*** Provided information ***

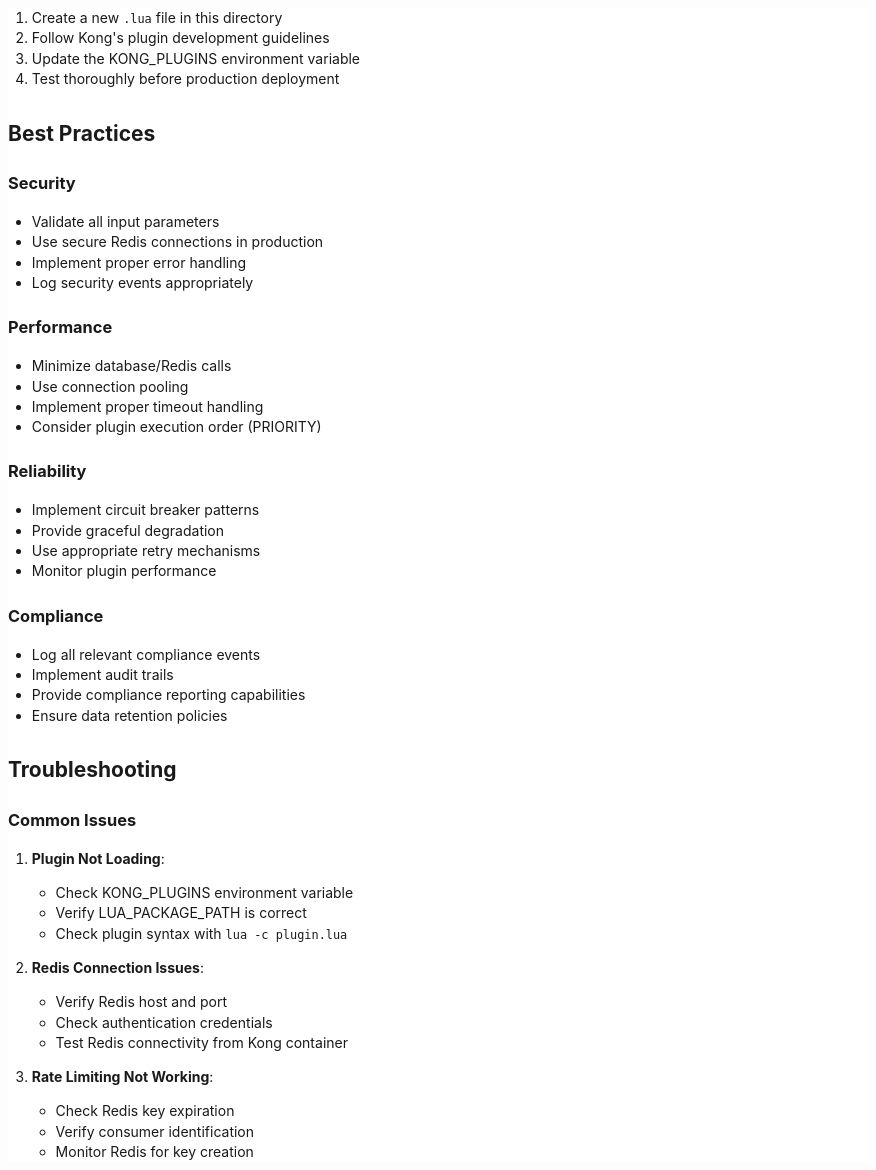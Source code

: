 1. Create a new `.lua` file in this directory
2. Follow Kong's plugin development guidelines
3. Update the KONG_PLUGINS environment variable
4. Test thoroughly before production deployment

## Best Practices

### Security

- Validate all input parameters
- Use secure Redis connections in production
- Implement proper error handling
- Log security events appropriately

### Performance

- Minimize database/Redis calls
- Use connection pooling
- Implement proper timeout handling
- Consider plugin execution order (PRIORITY)

### Reliability

- Implement circuit breaker patterns
- Provide graceful degradation
- Use appropriate retry mechanisms
- Monitor plugin performance

### Compliance

- Log all relevant compliance events
- Implement audit trails
- Provide compliance reporting capabilities
- Ensure data retention policies

## Troubleshooting

### Common Issues

1. **Plugin Not Loading**:
   - Check KONG_PLUGINS environment variable
   - Verify LUA_PACKAGE_PATH is correct
   - Check plugin syntax with `lua -c plugin.lua`

2. **Redis Connection Issues**:
   - Verify Redis host and port
   - Check authentication credentials
   - Test Redis connectivity from Kong container

3. **Rate Limiting Not Working**:
   - Check Redis key expiration
   - Verify consumer identification
   - Monitor Redis for key creation
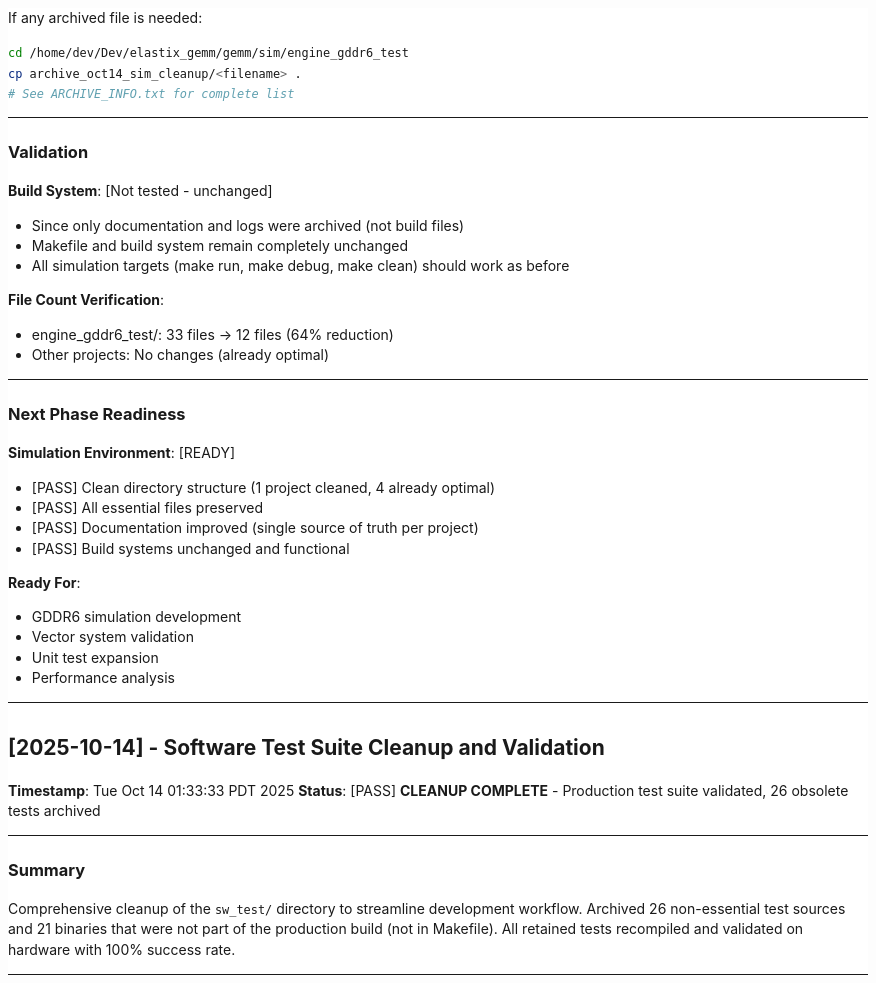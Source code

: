 If any archived file is needed:
```bash
cd /home/dev/Dev/elastix_gemm/gemm/sim/engine_gddr6_test
cp archive_oct14_sim_cleanup/<filename> .
# See ARCHIVE_INFO.txt for complete list
```

---

### Validation

**Build System**: [Not tested - unchanged]
- Since only documentation and logs were archived (not build files)
- Makefile and build system remain completely unchanged
- All simulation targets (make run, make debug, make clean) should work as before

**File Count Verification**:
- engine_gddr6_test/: 33 files → 12 files (64% reduction)
- Other projects: No changes (already optimal)

---

### Next Phase Readiness

**Simulation Environment**: [READY]
- [PASS] Clean directory structure (1 project cleaned, 4 already optimal)
- [PASS] All essential files preserved
- [PASS] Documentation improved (single source of truth per project)
- [PASS] Build systems unchanged and functional

**Ready For**:
- GDDR6 simulation development
- Vector system validation
- Unit test expansion
- Performance analysis

---

## [2025-10-14] - Software Test Suite Cleanup and Validation

**Timestamp**: Tue Oct 14 01:33:33 PDT 2025
**Status**: [PASS] **CLEANUP COMPLETE** - Production test suite validated, 26 obsolete tests archived

---

### Summary

Comprehensive cleanup of the `sw_test/` directory to streamline development workflow. Archived 26 non-essential test sources and 21 binaries that were not part of the production build (not in Makefile). All retained tests recompiled and validated on hardware with 100% success rate.

---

***

■ **About this task**
In the lines above, find each one with "handling" and list it.

■ **Written answer**
- Implement proper error handling
- Implement proper timeout handling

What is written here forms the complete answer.